Как побитая псина, я сижу на полу в холодной по всем фронтам
комнате и сплевываю кровь. Правый глаз затек, вторым тоже слабо
вижу, а ребра ноют и горят.
Сломали.
Этот факт я готов признать, но они не сломали меня — и никогда
не сломают в принципе.
Хер им всем. Всем! Всем…
- Говорят…у тебя фамилия Грозный? - слышу тихий голос со стороны
двери душевой, ухмыляюсь.
Пришли добивать? Ну попробуйте. Я просто так не сдамся. До конца
стоять буду.
Даже не смотря на то, что прилагаю все усилия, чтобы вглядеться
в темноту, а о том, чтобы подняться, пока речи идти в принципе не
может.
Кажется, я теряю фокус.
Вижу только «обширную», темную фигуру.
Плевать. Подойдет ближе — буду драться. Отдам все, но больше не
позволю себя нагнуть. До последнего вдоха буду сражаться за то, что
от меня осталось.
- Грозовой, - с ухмылкой поправляю, подчеркивая свои намерения,
а в ответ тишина.
Слышу, как где-то капает настырный кран, который видал, в
теории, времена получше. А может и нет? В этой богом забытой дыре
вряд ли когда-то стояло что-то новое.
Новые люди — явление более частое. Я вот себя прошлого будто
потерял на полу умывальника, потому что почти его не помню. После
такого «посвящения» в ряды «полосатых», наверно, неудивительно. У
меня явно сотрясение, а может что и похуже. Хотя вряд ли хуже, раз
я способен еще планировать последнюю атаку и ухмыляться, да? А еще
слышать. Очень остро слышать, кстати. Вот о чем говорят, когда
рассказывают про внезапное усиление чувств? Хм, интересный эффект.

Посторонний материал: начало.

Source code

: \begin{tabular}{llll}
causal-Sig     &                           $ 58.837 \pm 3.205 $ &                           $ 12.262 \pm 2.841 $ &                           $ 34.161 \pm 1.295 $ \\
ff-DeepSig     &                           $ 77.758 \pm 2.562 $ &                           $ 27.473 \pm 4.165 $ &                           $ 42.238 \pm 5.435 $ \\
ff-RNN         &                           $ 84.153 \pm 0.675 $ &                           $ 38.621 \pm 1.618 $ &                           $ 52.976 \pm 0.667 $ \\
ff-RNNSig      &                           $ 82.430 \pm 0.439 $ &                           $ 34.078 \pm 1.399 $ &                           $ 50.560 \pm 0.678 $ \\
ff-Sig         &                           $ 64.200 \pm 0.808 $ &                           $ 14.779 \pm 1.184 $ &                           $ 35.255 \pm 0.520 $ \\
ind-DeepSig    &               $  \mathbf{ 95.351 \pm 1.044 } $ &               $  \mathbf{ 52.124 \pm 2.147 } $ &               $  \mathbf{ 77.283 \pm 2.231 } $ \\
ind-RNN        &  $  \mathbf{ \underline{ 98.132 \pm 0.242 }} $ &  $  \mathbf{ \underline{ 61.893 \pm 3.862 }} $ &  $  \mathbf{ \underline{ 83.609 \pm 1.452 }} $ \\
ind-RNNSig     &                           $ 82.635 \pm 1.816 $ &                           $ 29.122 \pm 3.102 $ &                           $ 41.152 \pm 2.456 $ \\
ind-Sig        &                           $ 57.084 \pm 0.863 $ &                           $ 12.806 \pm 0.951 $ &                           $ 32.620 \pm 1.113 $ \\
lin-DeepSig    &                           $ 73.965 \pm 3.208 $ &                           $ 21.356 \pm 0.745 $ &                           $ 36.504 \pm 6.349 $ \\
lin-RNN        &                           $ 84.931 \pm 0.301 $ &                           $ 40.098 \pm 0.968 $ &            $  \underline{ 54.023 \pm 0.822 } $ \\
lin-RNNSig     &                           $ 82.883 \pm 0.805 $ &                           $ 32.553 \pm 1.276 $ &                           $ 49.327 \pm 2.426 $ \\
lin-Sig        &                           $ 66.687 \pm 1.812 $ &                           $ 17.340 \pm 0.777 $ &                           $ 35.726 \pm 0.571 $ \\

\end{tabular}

Лишаешься одного из пяти — четыре активизируются автоматически.
Со слухом, кажется, разобрались, а что насчет остального?
Втягиваю носом спертый, тяжелый воздух, который неприятно липнет и
оседает в легких, улавливаю аромат хорошего мыла.
Я отлично помню аромат хорошего мыла. Так она всегда пахла.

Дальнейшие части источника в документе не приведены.